FROM GALLIPOLI

May 2, 2015
Deirdre Bean, Image 1: 'Cape Helles', 2014, watercolour on paper and vellum. Image 2: '303 inch British Mk VII', 2014, watercolour on paper and vellum. Courtesy the artist
Deirdre Bean, Image 1: 'Cape Helles', 2014, watercolour on paper and vellum. Image 2: '303 inch British Mk VII', 2014, watercolour on paper and vellum. Courtesy the artist

There’s a lonely stretch of hillocks:

There’s a beach asleep and drear:

There’s a battered broken fort beside the sea.

There are sunken trampled graves:

And a little rotting pier:

And winding paths that wind unceasingly.

There’s a torn and silent valley:

There’s a tiny rivulet

With some blood upon the stones beside its mouth.

There are lines of buried bones:

There’s an unpaid waiting debt:

There’s a sound of gentle sobbing in the South.

Leon Gellert penned his poem, Anzac Cove, in 1918. There’s no longer any blood to be seen on the stones of Gallipoli, but the lonely hills, silent valleys and empty beach remain intact. No-one has ever proposed a development for this “sacred site” for Australians, New Zealanders and Turks.

We are still paying our debt to the Anzacs, still quietly mourning at the Dawn Ceremony. The angry protests of the 1960s have died away, along with the last of those World War One veterans who would spend Anzac Day getting drunk and playing two-up. The Anglo-Celtic heritage these men defended so fiercely seems like ancient history in an age in which one in three Australians hails from a non-English-speaking background. Yet this culturally diverse Australia has rediscovered a reverence for Anzac Day that was almost lost in the 1960s.

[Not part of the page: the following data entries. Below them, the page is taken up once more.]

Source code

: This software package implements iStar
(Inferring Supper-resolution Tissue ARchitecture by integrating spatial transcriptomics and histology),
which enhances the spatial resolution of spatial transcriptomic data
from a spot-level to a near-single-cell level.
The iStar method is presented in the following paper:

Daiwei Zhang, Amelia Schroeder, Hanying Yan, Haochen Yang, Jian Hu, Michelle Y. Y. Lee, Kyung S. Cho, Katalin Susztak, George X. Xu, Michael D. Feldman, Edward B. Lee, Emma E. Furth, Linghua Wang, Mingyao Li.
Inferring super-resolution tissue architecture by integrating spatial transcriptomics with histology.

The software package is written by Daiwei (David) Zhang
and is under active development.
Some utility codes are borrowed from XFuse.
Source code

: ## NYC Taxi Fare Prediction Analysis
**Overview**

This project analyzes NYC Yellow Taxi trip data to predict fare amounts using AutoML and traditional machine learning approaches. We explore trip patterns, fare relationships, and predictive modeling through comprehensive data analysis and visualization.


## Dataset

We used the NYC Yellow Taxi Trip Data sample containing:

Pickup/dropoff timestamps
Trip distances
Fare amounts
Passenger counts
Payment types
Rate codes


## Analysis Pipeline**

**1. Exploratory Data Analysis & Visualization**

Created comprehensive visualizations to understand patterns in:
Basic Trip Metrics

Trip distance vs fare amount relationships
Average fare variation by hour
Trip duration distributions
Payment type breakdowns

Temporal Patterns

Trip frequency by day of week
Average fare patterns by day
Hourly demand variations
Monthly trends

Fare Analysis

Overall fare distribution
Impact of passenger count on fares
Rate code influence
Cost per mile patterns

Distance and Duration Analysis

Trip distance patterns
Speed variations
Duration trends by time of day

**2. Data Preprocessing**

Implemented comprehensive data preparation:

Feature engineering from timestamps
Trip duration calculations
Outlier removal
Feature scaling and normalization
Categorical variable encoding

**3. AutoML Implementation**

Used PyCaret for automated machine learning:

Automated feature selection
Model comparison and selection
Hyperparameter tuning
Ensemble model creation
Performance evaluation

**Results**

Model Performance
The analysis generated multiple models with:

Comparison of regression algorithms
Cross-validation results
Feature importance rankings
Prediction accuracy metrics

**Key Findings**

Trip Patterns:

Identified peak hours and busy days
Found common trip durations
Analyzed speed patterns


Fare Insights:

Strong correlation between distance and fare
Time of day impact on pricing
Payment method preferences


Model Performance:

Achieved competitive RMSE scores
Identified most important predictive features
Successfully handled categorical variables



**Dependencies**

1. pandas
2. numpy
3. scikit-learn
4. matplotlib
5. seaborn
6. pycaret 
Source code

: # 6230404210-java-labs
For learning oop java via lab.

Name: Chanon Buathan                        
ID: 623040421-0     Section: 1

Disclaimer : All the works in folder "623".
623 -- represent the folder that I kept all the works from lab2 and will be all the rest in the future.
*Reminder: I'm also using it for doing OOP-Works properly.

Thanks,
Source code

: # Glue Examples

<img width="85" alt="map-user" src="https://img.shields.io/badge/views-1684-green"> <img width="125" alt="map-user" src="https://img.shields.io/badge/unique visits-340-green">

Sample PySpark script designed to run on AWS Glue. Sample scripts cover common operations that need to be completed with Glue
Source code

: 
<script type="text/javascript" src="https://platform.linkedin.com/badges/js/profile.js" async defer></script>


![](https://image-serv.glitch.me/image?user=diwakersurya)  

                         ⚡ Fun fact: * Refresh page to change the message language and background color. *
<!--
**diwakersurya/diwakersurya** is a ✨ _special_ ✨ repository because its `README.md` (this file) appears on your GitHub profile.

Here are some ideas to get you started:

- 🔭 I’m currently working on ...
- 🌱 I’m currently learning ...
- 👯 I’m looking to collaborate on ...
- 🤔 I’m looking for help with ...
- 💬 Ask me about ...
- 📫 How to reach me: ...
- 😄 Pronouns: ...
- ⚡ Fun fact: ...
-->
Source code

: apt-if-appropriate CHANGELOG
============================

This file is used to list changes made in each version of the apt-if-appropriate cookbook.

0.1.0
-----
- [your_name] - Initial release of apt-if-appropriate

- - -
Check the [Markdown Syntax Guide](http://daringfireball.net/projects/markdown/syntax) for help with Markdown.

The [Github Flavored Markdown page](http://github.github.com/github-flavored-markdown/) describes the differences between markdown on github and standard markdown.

The historian, Bill Gammage, who wrote the classic oral history of WW1, The Broken Years (1970), recently told me that during the Vietnam era he and his colleagues believed Anzac Day was destined to disappear. The rage against war was so strong among a younger generation it seemed inevitable that a day commemorating a battle would be rejected and forgotten. This confrontation between past and present was dramatised by the late Alan Seymour in his play, The One Day of the Year (1958).

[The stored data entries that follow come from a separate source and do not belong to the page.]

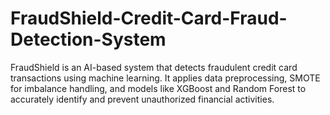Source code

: # FraudShield-Credit-Card-Fraud-Detection-System
FraudShield is an AI-based system that detects fraudulent credit card transactions using machine learning. It applies data preprocessing, SMOTE for imbalance handling, and models like XGBoost and Random Forest to accurately identify and prevent unauthorized financial activities.
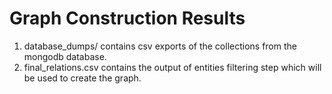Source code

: # Graph Construction Results

1. database_dumps/ contains csv exports of the collections from the mongodb database.
2. final_relations.csv contains the output of entities filtering step which will be used to create the graph.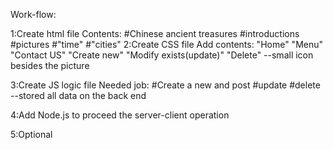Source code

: Work-flow:

1:Create html file
Contents: 
#Chinese ancient treasures 
	#introductions
	#pictures
	#"time"
	#"cities"
2:Create CSS file
Add contents:
"Home" "Menu" "Contact US"
	"Create new" "Modify exists(update)" 
	"Delete" --small icon besides the picture

3:Create JS logic file
Needed job:
#Create a new and post
#update
#delete
--stored all data on the back end

4:Add Node.js to proceed the server-client operation

5:Optional
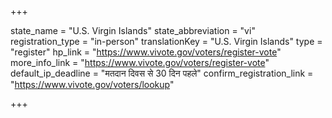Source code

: +++

state_name = "U.S. Virgin Islands"
state_abbreviation = "vi"
registration_type = "in-person"
translationKey = "U.S. Virgin Islands"
type = "register"
hp_link = "https://www.vivote.gov/voters/register-vote"
more_info_link = "https://www.vivote.gov/voters/register-vote"
default_ip_deadline = "मतदान दिवस से 30 दिन पहले"
confirm_registration_link = "https://www.vivote.gov/voters/lookup"

+++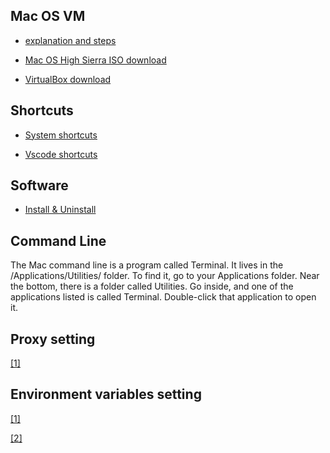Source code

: ## Mac OS VM

- [explanation and steps](https://www.howtogeek.com/289594/how-to-install-macos-sierra-in-virtualbox-on-windows-10/)   

- [Mac OS High Sierra ISO download](https://drive.google.com/drive/folders/1VuY3ormZ5XORFaa8hdILus83RZ4Aqdsk)

- [VirtualBox download](https://www.virtualbox.org/)

## Shortcuts

- [System shortcuts](https://support.apple.com/en-us/HT201236)

- [Vscode shortcuts](https://code.visualstudio.com/shortcuts/keyboard-shortcuts-macos.pdf)

## Software

- [Install & Uninstall](https://www.laptopmag.com/articles/install-unininstall-mac-software)

## Command Line

The Mac command line is a program called Terminal. It lives in the /Applications/Utilities/ folder. To find it, go to your Applications folder. Near the bottom, there is a folder called Utilities. Go inside, and one of the applications listed is called Terminal. Double-click that application to open it.

## Proxy setting

[[1]](https://kb.netgear.com/25191/Configuring-TCP-IP-and-Proxy-Settings-on-Mac-OSX)

## Environment variables setting

[[1]](https://www.ntu.edu.sg/home/ehchua/programming/howto/environment_variables.html)

[[2]](https://medium.com/@himanshuagarwal1395/setting-up-environment-variables-in-macos-sierra-f5978369b255)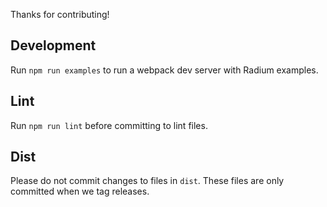 Thanks for contributing!

## Development

Run `npm run examples` to run a webpack dev server with Radium examples.

## Lint

Run `npm run lint` before committing to lint files.

## Dist

Please do not commit changes to files in `dist`. These files are only committed when we tag releases.
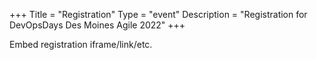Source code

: +++
Title = "Registration"
Type = "event"
Description = "Registration for DevOpsDays Des Moines Agile 2022"
+++

<div style="width:100%; text-align:left;">

Embed registration iframe/link/etc.
</div></div>
</div>

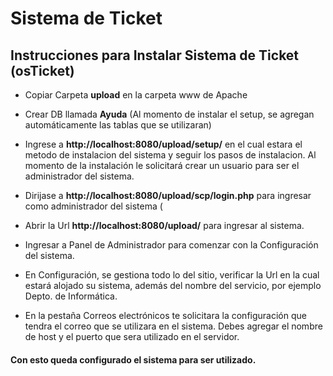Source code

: # Sistema de Ticket
 
## Instrucciones para Instalar Sistema de Ticket (osTicket)   

- Copiar Carpeta **upload** en la carpeta www de Apache

- Crear DB llamada **Ayuda** (Al momento de instalar el setup, se agregan automáticamente las tablas que se utilizaran)

- Ingrese a **http://localhost:8080/upload/setup/** en el cual estara el metodo de instalacion  del sistema y seguir los pasos de instalacion. Al momento de la instalación le solicitará crear un usuario para ser el administrador del sistema.

- Dirijase a **http://localhost:8080/upload/scp/login.php** para ingresar como administrador del sistema (

- Abrir la Url **http://localhost:8080/upload/** para ingresar al sistema.

- Ingresar a Panel de Administrador para comenzar con la Configuración del sistema.

- En Configuración, se gestiona todo lo del sitio, verificar la Url en la cual estará alojado su sistema, además del nombre del servicio, por ejemplo Depto. de Informática.

- En la pestaña Correos electrónicos te solicitara la configuración que tendra el correo que se utilizara en el sistema. Debes agregar el nombre de host y el puerto que sera utilizado en el servidor.


#### Con esto queda configurado el sistema para ser utilizado.
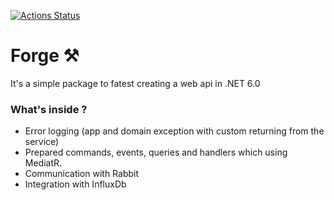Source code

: [![Actions Status](https://github.com/Kacper096/Forge/workflows/master/badge.svg)](https://github.com/Kacper096/Forge/actions)

# Forge ⚒️
It's a simple package to fatest creating a web api in .NET 6.0

### What's inside ?
* Error logging (app and domain exception with custom returning from the service)
* Prepared commands, events, queries and handlers which using MediatR.
* Communication with Rabbit
* Integration with InfluxDb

If young Australians of all backgrounds have embraced Anzac Day it is partly due to a less exclusive attitude from veterans organisations that previously banned non-combatants from the ceremonies. The realisation dawned that this policy meant there would soon be nobody left to carry the flame.

I was still at school during the Vietnam years so the rejection of Anzac Day and all it symbolises never made much of an impression. Later on it was impossible to study Australian history and not recognise the significance of the Anzac landing and the impact it had upon this country’s cultural identity.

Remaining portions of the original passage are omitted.